▶ [Work order]: Every line from the top of the records below through the one containing "## Introduction" must be copied exactly, and the pictures must not be.
BEGIN Records for the exercise
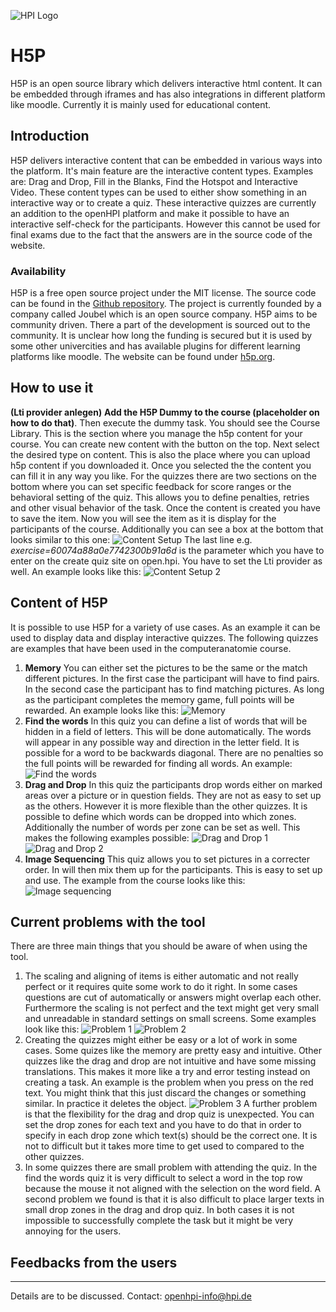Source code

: ![HPI Logo](../../img/HPI_Logo.png)

# H5P 

H5P is an open source library which delivers interactive html content. It can be embedded through iframes and has also integrations in different platform like moodle. Currently it is mainly used for educational content.





## Introduction 
H5P delivers interactive content that can be embedded in various ways into the platform. It's main feature are the interactive content types. Examples are: Drag and Drop, Fill in the Blanks,  Find the Hotspot and Interactive Video. These content types can be used to either show something in an interactive way or to create a quiz. These interactive quizzes are currently an addition to the openHPI platform and make it possible to have an interactive self-check for the  participants. However this cannot be used for final exams due to the fact that the answers are in the source code of the website.
### Availability
H5P is a free open source project under the MIT license. The source code can be found in the [Github repository](https://github.com/h5p). The project is currently founded by a company called Joubel which is an open source company. H5P aims to be community driven. There a part of the development is sourced out to the community. It is unclear how long the funding is secured but it is used by some other univercities and has available plugins for different learning platforms like moodle. The website can be found under [h5p.org](https://h5p.org/).


## How to use it
**(Lti provider anlegen)**
**Add the H5P Dummy to the course (placeholder on how to do that)**. Then execute the dummy task. You should see the Course Library. This is the section where you manage the h5p content for your course. You can create new content with the button on the top. Next select the desired type on content. This is also the place where you can upload h5p content if you downloaded it. Once you selected the the content you can fill it in any way you like. For the quizzes there are two sections on the bottom where you can set specific feedback for score ranges or the behavioral setting of the quiz. This allows you to define penalties, retries and other visual behavior of the task. Once the content is created you have to save the item. Now you will see the item as it is display for the participants of the course. Additionally you can see a box at the bottom that looks similar to this one:  ![Content Setup](../img/externaltools/h5p/content_setup.png)
The last line e.g. _exercise=60074a88a0e7742300b91a6d_ is the parameter which you have to enter on the create quiz site on open.hpi. You have to set the Lti provider as well. An example looks like this:  ![Content Setup 2](../img/externaltools/h5p/content_setup_2.png)

## Content of H5P

It is possible to use H5P for a variety of use cases. As an example it can be used to display data and display interactive quizzes. The following quizzes are examples that have been used in the computeranatomie course. 

1. **Memory** You can either set the pictures to be the same or the match different pictures. In the first case the participant will have to find pairs. In the second case the participant has to find matching pictures. As long as the participant completes the memory game, full points will be rewarded. An example looks like this:  ![Memory](../img/externaltools/h5p/memory.png)
2. **Find the words** In this quiz you can define a list of words that will be hidden in a field of letters. This will be done automatically. The words will appear in any possible way and direction in the letter field. It is possible for a word to be backwards diagonal. There are no penalties so the full points will be rewarded for finding all words. An example:  ![Find the words](../img/externaltools/h5p/find_the_words.png)
3. **Drag and Drop** In this quiz the participants drop words either on marked areas over a picture or in question fields. They are not as easy to set up as the others. However it is more flexible than the other quizzes. It is possible to define which words can be dropped into which zones. Additionally the number of words per zone can be set as well. This makes the following examples possible:  ![Drag and Drop 1](../img/externaltools/h5p/drag_and_drop_1.png)  ![Drag and Drop 2](../img/externaltools/h5p/drag_and_drop_2.png)
4. **Image Sequencing** This quiz allows you to set pictures in a correcter order. In will then mix them up for the participants. This is easy to set up and use. The example from the course looks like this:  ![Image sequencing](../img/externaltools/h5p/image_sequencing.png)


## Current problems with the tool

There are three main things that you should be aware of when using the tool. 
1. The scaling and aligning of items is either automatic and not really perfect or it requires quite some work to do it right. In some cases questions are cut of automatically or answers might overlap each other. Furthermore the scaling is not perfect and the text might get very small and unreadable in standard settings on small screens. Some examples look like this:
![Problem 1](../img/externaltools/h5p/problem_1.png)  ![Problem 2](../img/externaltools/h5p/problem_2.png)
2. Creating the quizzes might either be easy or a lot of work in some cases. Some quizes like the memory are pretty easy and intuitive. Other quizzes like the drag and drop are not intuitive and have some missing translations. This makes it more like a try and error testing instead on creating a task. An example is the problem when you press on the red text. You might think that this just discard the changes or something similar. In practice it deletes the object. 
![Problem 3](../img/externaltools/h5p/problem_3.png)
A further problem is that the flexibility for the drag and drop quiz is unexpected. You can set the drop zones for each text and you have to do that in order to specify in each drop zone which text(s) should be the correct one. It is not to difficult but it takes more time to get used to compared to the other quizzes.
3. In some quizzes there are small problem with attending the quiz. In the find the words quiz it is very difficult to select a word in the top row because the mouse it not aligned with the selection on the word field. A second problem we found is that it is also difficult to place larger texts in small drop zones in the drag and drop quiz. In both cases it is not impossible to successfully complete the task but it might be very annoying for the users.


## Feedbacks from the users



----------


Details are to be discussed. 
Contact: openhpi-info@hpi.de

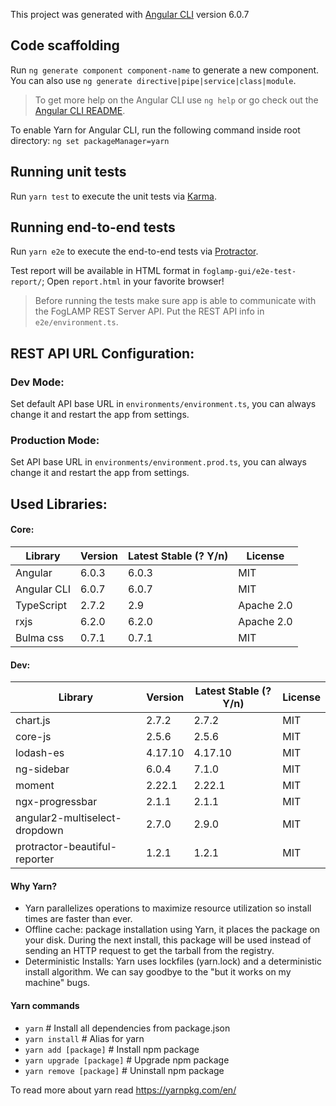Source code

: This project was generated with [Angular CLI](https://github.com/angular/angular-cli) version 6.0.7

## Code scaffolding
Run `ng generate component component-name` to generate a new component. You can also use `ng generate directive|pipe|service|class|module`.

> To get more help on the Angular CLI use `ng help` or go check out the [Angular CLI README](https://github.com/angular/angular-cli/blob/master/README.md).


To enable Yarn for Angular CLI, run the following command inside root directory: 
`ng set packageManager=yarn`

## Running unit tests
Run `yarn test` to execute the unit tests via [Karma](https://karma-runner.github.io).

## Running end-to-end tests
Run `yarn e2e` to execute the end-to-end tests via [Protractor](http://www.protractortest.org/).

Test report will be available in HTML format in `foglamp-gui/e2e-test-report/`; Open `report.html` in your favorite browser!

> Before running the tests make sure app is able to communicate with the FogLAMP REST Server API. Put the REST API info in `e2e/environment.ts`.

## REST API URL Configuration:

### Dev Mode:
Set default API base URL in `environments/environment.ts`, you can always change it and restart the app from settings. 

### Production Mode:
Set API base URL in `environments/environment.prod.ts`, you can always change it and restart the app from settings. 

## Used Libraries:

#### Core:
 Library      |   Version     | Latest Stable (? Y/n) | License
------------- | ------------- | --------------------  | ------------
 Angular      | 6.0.3         |        6.0.3          | MIT 
 Angular CLI  | 6.0.7         |        6.0.7          | MIT 
 TypeScript   | 2.7.2         |        2.9            | Apache 2.0
 rxjs         | 6.2.0         |        6.2.0          | Apache 2.0
 Bulma css    | 0.7.1         |        0.7.1          | MIT

#### Dev:
 Library         |   Version     | Latest Stable (? Y/n) | License
---------------- | ------------- | --------------------  | ------------
chart.js         |  2.7.2        |        2.7.2          | MIT 
core-js          |  2.5.6        |        2.5.6          | MIT 
lodash-es        |  4.17.10      |        4.17.10        | MIT
ng-sidebar       |  6.0.4        |        7.1.0          | MIT 
moment           |  2.22.1       |        2.22.1         | MIT
ngx-progressbar  |  2.1.1        |        2.1.1          | MIT
angular2-multiselect-dropdown | 2.7.0 |   2.9.0          | MIT
protractor-beautiful-reporter |  1.2.1       |  1.2.1                | MIT


#### Why Yarn?

* Yarn parallelizes operations to maximize resource utilization so install times are faster than ever.
* Offline cache: package installation using Yarn, it places the package on your disk. During the next install, this package will be used instead of sending an HTTP request to get the tarball from the registry.
* Deterministic Installs: Yarn uses lockfiles (yarn.lock) and a deterministic install algorithm. We can say goodbye to the "but it works on my machine" bugs.

#### Yarn commands
* `yarn`                    # Install all dependencies from package.json
* `yarn install`            # Alias for yarn
* `yarn add [package]`      # Install npm package
* `yarn upgrade [package]`  # Upgrade npm package
* `yarn remove [package]`   # Uninstall npm package

To read more about yarn read https://yarnpkg.com/en/
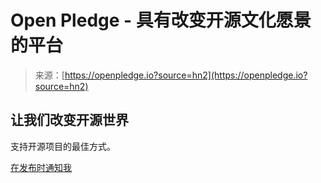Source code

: <!--yml

category: 未分类

日期：2024年5月27日 14:59:33

-->

# Open Pledge - 具有改变开源文化愿景的平台

> 来源：[https://openpledge.io?source=hn2](https://openpledge.io?source=hn2)

## 让我们改变开源世界

支持开源项目的最佳方式。

[在发布时通知我](#uni_newsletter)

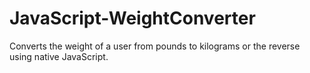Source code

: # JavaScript-WeightConverter
Converts the weight of a user from pounds to kilograms or the reverse using native JavaScript.
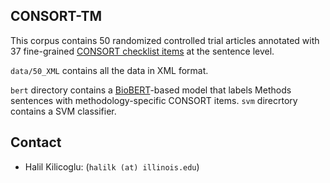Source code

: ## CONSORT-TM ##

This corpus contains 50 randomized controlled trial articles annotated with 37 fine-grained [CONSORT checklist items](http://www.consort-statement.org/) at the sentence level. 

`data/50_XML` contains all the data in XML format. 

`bert` directory contains a [BioBERT](https://github.com/dmis-lab/biobert)-based model that labels Methods sentences with methodology-specific CONSORT items.
`svm` direcrtory contains a SVM classifier. 

## Contact

- Halil Kilicoglu:   (`halilk (at) illinois.edu`) 
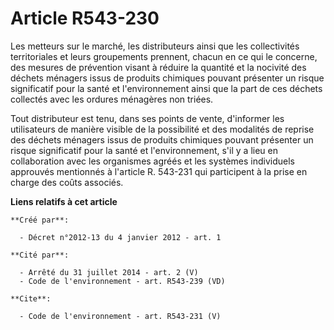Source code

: # Article R543-230

Les metteurs sur le marché, les distributeurs ainsi que les collectivités territoriales et leurs groupements prennent, chacun
en ce qui le concerne, des mesures de prévention visant à réduire la quantité et la nocivité des déchets ménagers issus de
produits chimiques pouvant présenter un risque significatif pour la santé et l'environnement ainsi que la part de ces déchets
collectés avec les ordures ménagères non triées.

Tout distributeur est tenu, dans ses points de vente, d'informer les utilisateurs de manière visible de la possibilité et des
modalités de reprise des déchets ménagers issus de produits chimiques pouvant présenter un risque significatif pour la santé
et l'environnement, s'il y a lieu en collaboration avec les organismes agréés et les systèmes individuels approuvés
mentionnés à l'article R. 543-231 qui participent à la prise en charge des coûts associés.

**Liens relatifs à cet article**

	**Créé par**:

	  - Décret n°2012-13 du 4 janvier 2012 - art. 1

	**Cité par**:

	  - Arrêté du 31 juillet 2014 - art. 2 (V)
	  - Code de l'environnement - art. R543-239 (VD)

	**Cite**:

	  - Code de l'environnement - art. R543-231 (V)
END Records for the exercise
▶ [Written response]:
Source code

: ![HPI Logo](../../img/HPI_Logo.png)

# H5P 

H5P is an open source library which delivers interactive html content. It can be embedded through iframes and has also integrations in different platform like moodle. Currently it is mainly used for educational content.





## Introduction 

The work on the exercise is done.